The other major cause of a distinct lack of adequate allotment provision is the legislation. The Smallholdings and Allotments Act 1908 contains a mandatory obligation on the municipal authority to provide and let allotments, but the obligation is not bound by any period of time, thus in effect absolving the authority from the responsibility to look for suitable land. No realistic sanctions can be brought against a recalcitrant authority, apart from an action before the county court on the basis that it is in breach of its statutory duty. Generally, would-be allotment holders are unable to go to such expense or take such risks simply to prove a point. Where local authorities seem to be matching demand, the standard 300 sq yd plot is being subdivided. As such, the figures are somewhat misleading, but the plots are less useful for growing food, as that requires more space.

There are many competing factors where local authority land is concerned, not least potentially lucrative buildings, to which my hon. Friend the Member for Islington, North referred. Councils, including Wirral, find it difficult to provide money for allotments, but they do not necessarily find it difficult to find money for other things.

The problem can and should be remedied. Current legislation could be changed to put time limits on a municipal authority in which they must provide and let allotments. There should be sanctions to deter non-achievement of such objectives. The word “sufficient”, which is always used in regard to the requirement on local authorities to provide allotments, is wet and open to whatever interpretation a council may choose. Generally speaking, “sufficient”, to the layman, means, simply, “insufficient”.

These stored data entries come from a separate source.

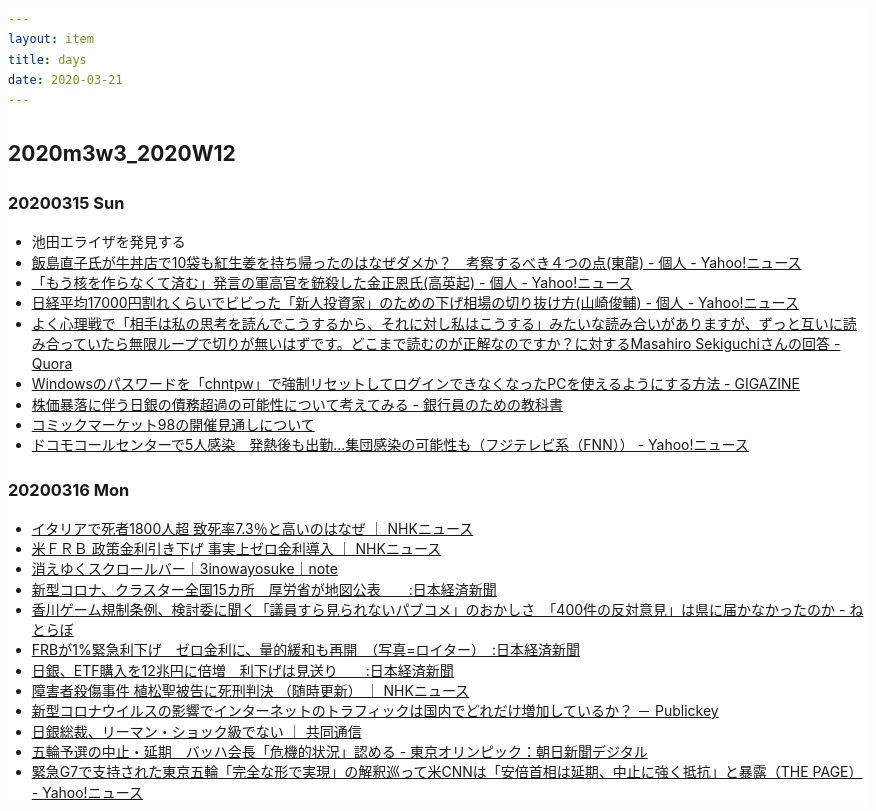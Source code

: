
 ```yaml
---
layout: item
title: days
date: 2020-03-21
---
```

## 2020m3w3_2020W12

### 20200315 Sun
- 池田エライザを発見する
- [飯島直子氏が牛丼店で10袋も紅生姜を持ち帰ったのはなぜダメか？　考察するべき４つの点(東龍) - 個人 - Yahoo!ニュース](https://news.yahoo.co.jp/byline/toryu/20200315-00167908/)
- [「もう核を作らなくて済む」発言の軍高官を銃殺した金正恩氏(高英起) - 個人 - Yahoo!ニュース](https://news.yahoo.co.jp/byline/kohyoungki/20200314-00167629/)
- [日経平均17000円割れくらいでビビった「新人投資家」のための下げ相場の切り抜け方(山崎俊輔) - 個人 - Yahoo!ニュース](https://news.yahoo.co.jp/byline/syunsukeyamasaki/20200313-00167641/)
- [よく心理戦で「相手は私の思考を読んでこうするから、それに対し私はこうする」みたいな読み合いがありますが、ずっと互いに読み合っていたら無限ループで切りが無いはずです。どこまで読むのが正解なのですか？に対するMasahiro Sekiguchiさんの回答 - Quora](https://jp.quora.com/%E3%82%88%E3%81%8F%E5%BF%83%E7%90%86%E6%88%A6%E3%81%A7-%E7%9B%B8%E6%89%8B%E3%81%AF%E7%A7%81%E3%81%AE%E6%80%9D%E8%80%83%E3%82%92%E8%AA%AD%E3%82%93%E3%81%A7%E3%81%93%E3%81%86%E3%81%99%E3%82%8B%E3%81%8B%E3%82%89-/answers/196037053?ch=1&share=f809bcdf&srid=NtpES)
- [Windowsのパスワードを「chntpw」で強制リセットしてログインできなくなったPCを使えるようにする方法 - GIGAZINE](https://gigazine.net/news/20200314-chntpw/)
- [株価暴落に伴う日銀の債務超過の可能性について考えてみる - 銀行員のための教科書](https://www.financepensionrealestate.work/entry/2020/03/15/102632)
- [コミックマーケット98の開催見通しについて](https://www.comiket.co.jp/info-a/C98/C98Covid19Notice1.html)
- [ドコモコールセンターで5人感染　発熱後も出勤...集団感染の可能性も（フジテレビ系（FNN）） - Yahoo!ニュース](https://headlines.yahoo.co.jp/videonews/fnn?a=20200315-00433896-fnn-bus_all)


### 20200316 Mon
- [イタリアで死者1800人超 致死率7.3％と高いのはなぜ ｜ NHKニュース](https://www3.nhk.or.jp/news/html/20200316/k10012333151000.html)
- [米ＦＲＢ 政策金利引き下げ 事実上ゼロ金利導入 ｜ NHKニュース](https://www3.nhk.or.jp/news/html/20200316/k10012333281000.html)
- [消えゆくスクロールバー｜3inowayosuke｜note](https://note.com/3inowayosuke/n/n34ecff857469)
- [新型コロナ、クラスター全国15カ所　厚労省が地図公表　　:日本経済新聞](https://www.nikkei.com/article/DGXMZO56817600V10C20A3CE0000/)
- [香川ゲーム規制条例、検討委に聞く「議員すら見られないパブコメ」のおかしさ　「400件の反対意見」は県に届かなかったのか - ねとらぼ](https://nlab.itmedia.co.jp/nl/articles/2003/14/news038.html)
- [FRBが1%緊急利下げ　ゼロ金利に、量的緩和も再開　（写真=ロイター）　:日本経済新聞](https://www.nikkei.com/article/DGXMZO56817950W0A310C2000000/)
- [日銀、ETF購入を12兆円に倍増　利下げは見送り　　:日本経済新聞](https://www.nikkei.com/article/DGXMZO56821400W0A310C2MM0000/)
- [障害者殺傷事件 植松聖被告に死刑判決 （随時更新） ｜ NHKニュース](https://www3.nhk.or.jp/news/html/20200316/k10012333681000.html)
- [新型コロナウイルスの影響でインターネットのトラフィックは国内でどれだけ増加しているか？ － Publickey](https://www.publickey1.jp/blog/20/post_275.html)
- [日銀総裁、リーマン・ショック級でない ｜ 共同通信](https://this.kiji.is/612196224585909345)
- [五輪予選の中止・延期　バッハ会長「危機的状況」認める - 東京オリンピック：朝日新聞デジタル](https://www.asahi.com/articles/ASN3J3D7KN3FUTQP02P.html)
- [緊急G7で支持された東京五輪「完全な形で実現」の解釈巡って米CNNは「安倍首相は延期、中止に強く抵抗」と暴露（THE PAGE） - Yahoo!ニュース](https://headlines.yahoo.co.jp/hl?a=20200317-00010001-wordleafs-spo)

Mr. Philip Hollobone (Kettering) (Con): I thought that I would come along to support the hon. Gentleman today, and I would very much like to commend his words on behalf of my constituents. I think he has made an excellent contribution.

Ben Chapman: I am grateful to the hon. Gentleman—his remarks are much appreciated.

I understand that the Department for Communities and Local Government—no doubt the Minister will tell us about this when he responds—has already put out to tender a contract for work advising on how it can maximise allotment potential. That is good news, but there is no point looking into allotment potential if there is little scope for using such potential. Other issues, such as the upkeep and promotion of allotments, need to be addressed. Local authorities are used to being set targets in other areas, and I see no reason why targets for allotment provision and facilities cannot be introduced. As it is, local authorities, rather than Government, respond to local demand for allotments, and they should be encouraged to develop their own allotments strategy. To make that manifest, enough provision must be made in budgets. That can only be achieved with effective and rigorous backing and monitoring from Government.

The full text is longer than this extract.